Stored data:
——

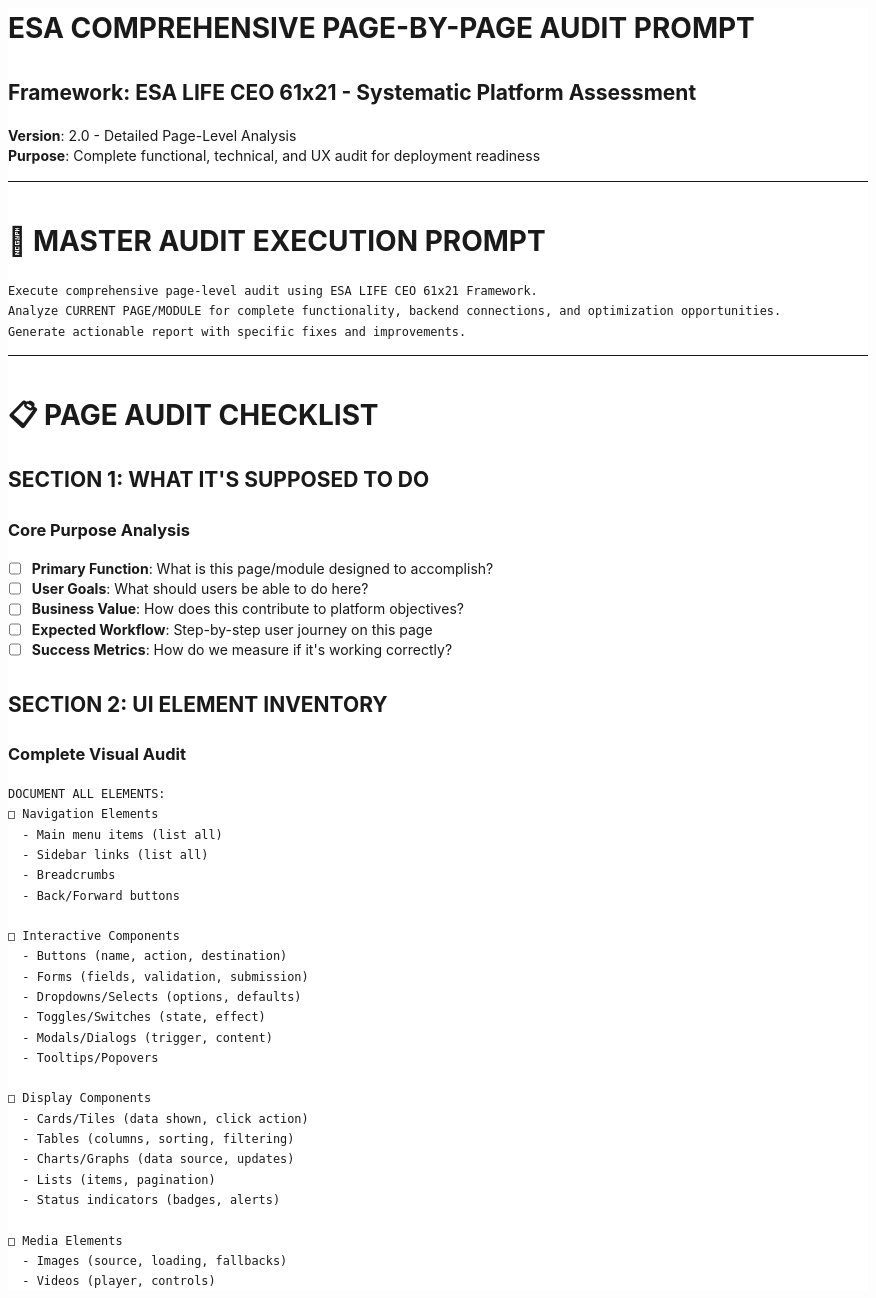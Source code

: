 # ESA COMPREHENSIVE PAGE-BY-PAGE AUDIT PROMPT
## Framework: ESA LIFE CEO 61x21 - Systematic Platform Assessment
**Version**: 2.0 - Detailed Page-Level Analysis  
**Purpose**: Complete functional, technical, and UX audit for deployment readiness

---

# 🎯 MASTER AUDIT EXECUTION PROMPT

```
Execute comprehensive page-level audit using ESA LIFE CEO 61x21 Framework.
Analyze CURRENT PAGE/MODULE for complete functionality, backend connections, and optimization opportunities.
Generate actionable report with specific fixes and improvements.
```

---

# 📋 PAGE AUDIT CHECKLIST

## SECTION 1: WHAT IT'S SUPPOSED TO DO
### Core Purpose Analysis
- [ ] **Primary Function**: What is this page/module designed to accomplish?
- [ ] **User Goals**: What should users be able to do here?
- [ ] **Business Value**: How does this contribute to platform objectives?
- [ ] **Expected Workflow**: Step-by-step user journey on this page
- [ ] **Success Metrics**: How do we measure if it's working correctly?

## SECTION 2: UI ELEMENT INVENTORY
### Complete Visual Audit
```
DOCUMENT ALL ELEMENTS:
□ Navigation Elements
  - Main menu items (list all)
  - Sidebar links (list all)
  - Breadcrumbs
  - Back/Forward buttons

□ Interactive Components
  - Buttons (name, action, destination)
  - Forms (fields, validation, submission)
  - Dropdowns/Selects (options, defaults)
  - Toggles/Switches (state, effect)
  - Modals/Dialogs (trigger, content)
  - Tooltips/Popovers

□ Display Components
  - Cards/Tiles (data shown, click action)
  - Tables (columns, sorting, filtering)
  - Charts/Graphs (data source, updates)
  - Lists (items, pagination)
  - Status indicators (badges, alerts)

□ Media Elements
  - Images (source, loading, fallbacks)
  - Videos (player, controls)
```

——

TASK ITEM: Your task is to collect every line above that contains the word "PROMPT".

OUTPUT BELOW:
: # ESA COMPREHENSIVE PAGE-BY-PAGE AUDIT PROMPT
# 🎯 MASTER AUDIT EXECUTION PROMPT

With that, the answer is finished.